Chi cerca sempre nemici non è compatibile con libertà e democrazia

Libertà e democrazia incompatibili con chi fomenta continuamente lo scontro. È il nuovo messaggio pronunciato dal Capo dello Stato Sergio Mattarella nel discorso in occasione del concerto al Quirinale per il corpo diplomatico che apre le celebrazioni della Festa della Repubblica.
"Va ricordato che in ogni ambito libertà e democrazia non sono compatibili con chi alimenta i conflitti - afferma Mattarella - con chi punta a creare opposizioni disseminate fra le identità, con chi fomenta scontri, con la continua ricerca di un nemico da individuare, con chi limita il pluralismo".
"Soltanto la via della collaborazione e del dialogo permette di superare i contrasti e di promuovere il mutuo interesse nella comunità internazionale", aggiunge sottolineando anche come le ultime elezioni europee siano state "un grande esercizio di democrazia".

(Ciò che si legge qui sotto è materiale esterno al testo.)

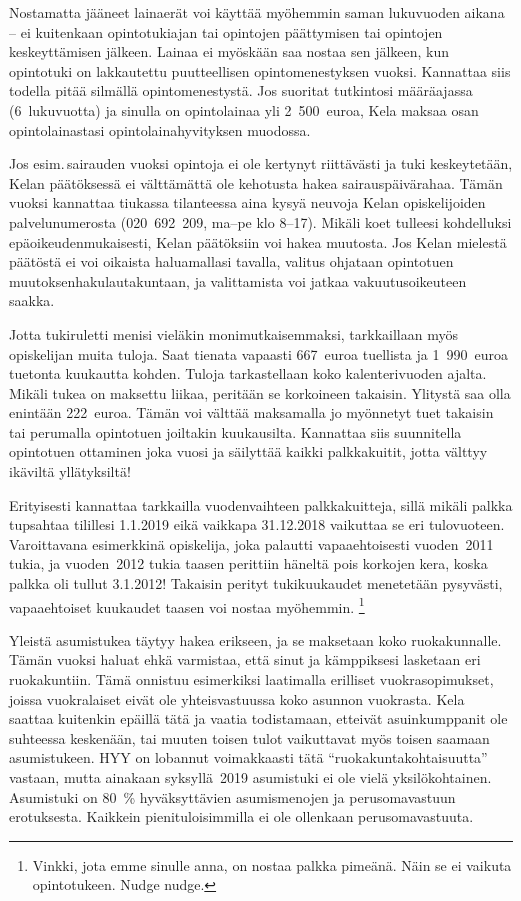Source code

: \documentclass[a5paper, 8pt, twocolumn]{book} %
\numberwithin{equation}{section}
\begin{document}
Nostamatta
jääneet lainaerät voi käyttää myöhemmin
saman lukuvuoden aikana -- ei kuitenkaan
opintotukiajan tai opintojen päättymisen
tai opintojen keskeyttämisen jälkeen. Lainaa
ei myöskään saa nostaa sen jälkeen,
kun opintotuki on lakkautettu puutteellisen
opintomenestyksen vuoksi. Kannattaa siis
todella pitää silmällä opintomenestystä. Jos suoritat tutkintosi määräajassa (6~lukuvuotta) ja sinulla on opintolainaa yli 2~500~euroa, Kela maksaa osan opintolainastasi opintolainahyvityksen muodossa.

Jos esim.\,sairauden vuoksi opintoja ei ole kertynyt riittävästi ja
tuki keskeytetään, Kelan päätöksessä ei välttämättä ole
kehotusta hakea sairauspäivärahaa. Tämän vuoksi kannattaa tiukassa tilanteessa aina kysyä neuvoja Kelan opiskelijoiden palvelunumerosta (020~692~209, ma--pe klo 8--17). Mikäli koet tulleesi kohdelluksi epäoikeudenmukaisesti, Kelan päätöksiin voi hakea muutosta. Jos Kelan mielestä päätöstä ei voi oikaista haluamallasi tavalla, valitus ohjataan opintotuen muutoksenhakulautakuntaan, ja valittamista voi jatkaa vakuutusoikeuteen saakka. 

Jotta tukiruletti menisi vieläkin monimutkaisemmaksi,
tarkkaillaan myös opiskelijan
muita tuloja. Saat tienata vapaasti
667~euroa tuellista ja 1~990~euroa tuetonta
kuukautta kohden. Tuloja tarkastellaan
koko kalenterivuoden ajalta. Mikäli tukea
on maksettu liikaa, peritään se korkoineen
takaisin. Ylitystä saa olla enintään
222~euroa. Tämän voi välttää maksamalla
jo myönnetyt tuet takaisin tai perumalla
opintotuen joiltakin kuukausilta. Kannattaa
siis suunnitella opintotuen ottaminen joka
vuosi ja säilyttää kaikki palkkakuitit, jotta
välttyy ikäviltä yllätyksiltä!

Erityisesti kannattaa tarkkailla vuodenvaihteen
palkkakuitteja, sillä mikäli palkka
tupsahtaa tilillesi 1.1.2019 eikä vaikkapa
31.12.2018 vaikuttaa se eri tulovuoteen.
Varoittavana esimerkkinä opiskelija, joka
palautti vapaaehtoisesti vuoden~2011 tukia,
ja vuoden~2012 tukia taasen perittiin häneltä
pois korkojen kera, koska palkka oli tullut
3.1.2012! Takaisin perityt tukikuukaudet
menetetään pysyvästi, vapaaehtoiset
kuukaudet taasen voi nostaa myöhemmin.
\footnote{Vinkki, jota emme sinulle anna, on nostaa
palkka pimeänä. Näin se ei vaikuta opintotukeen.
Nudge nudge.}

Yleistä asumistukea täytyy hakea erikseen, ja se maksetaan koko ruokakunnalle. Tämän vuoksi haluat ehkä varmistaa, että sinut ja kämppiksesi lasketaan eri ruokakuntiin. Tämä onnistuu esimerkiksi laatimalla erilliset vuokrasopimukset, joissa vuokralaiset eivät ole yhteisvastuussa koko asunnon vuokrasta. Kela saattaa kuitenkin epäillä tätä ja vaatia todistamaan, etteivät asuinkumppanit ole suhteessa keskenään, tai muuten toisen tulot vaikuttavat myös toisen saamaan asumistukeen. HYY on lobannut voimakkaasti tätä ``ruokakuntakohtaisuutta'' vastaan, mutta ainakaan syksyllä~2019 asumistuki ei ole vielä yksilökohtainen. Asumistuki on 80~\% hyväksyttävien asumismenojen ja perusomavastuun erotuksesta. Kaikkein pienituloisimmilla ei ole ollenkaan perusomavastuuta. 
\end{document}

Lavoro e solidarietà invece sono stati i due punti fermi nel discorso tenuto questa mattina dal presidente della Repubblica ai prefetti, sempre in occasione della giornata del 2 giugno.
Il capo dello Stato ha parlato di un "momento in cui, specie in alcune aree del Paese, le incertezze del ciclo economico sembrano non offrire solide prospettive a molti lavoratori, soprattutto giovani, ed alle loro famiglie". Parole che arrivano in un'Italia agitata dalle incertezze sui conti pubblici e dalle ripercussioni sui mercati.
Poi ha lanciato un richiamo a tutti, in un'Italia scossa dalle divisioni (quest'anno si registra perfino la defezione di alcuni generali rispetto alla tradizionale parata).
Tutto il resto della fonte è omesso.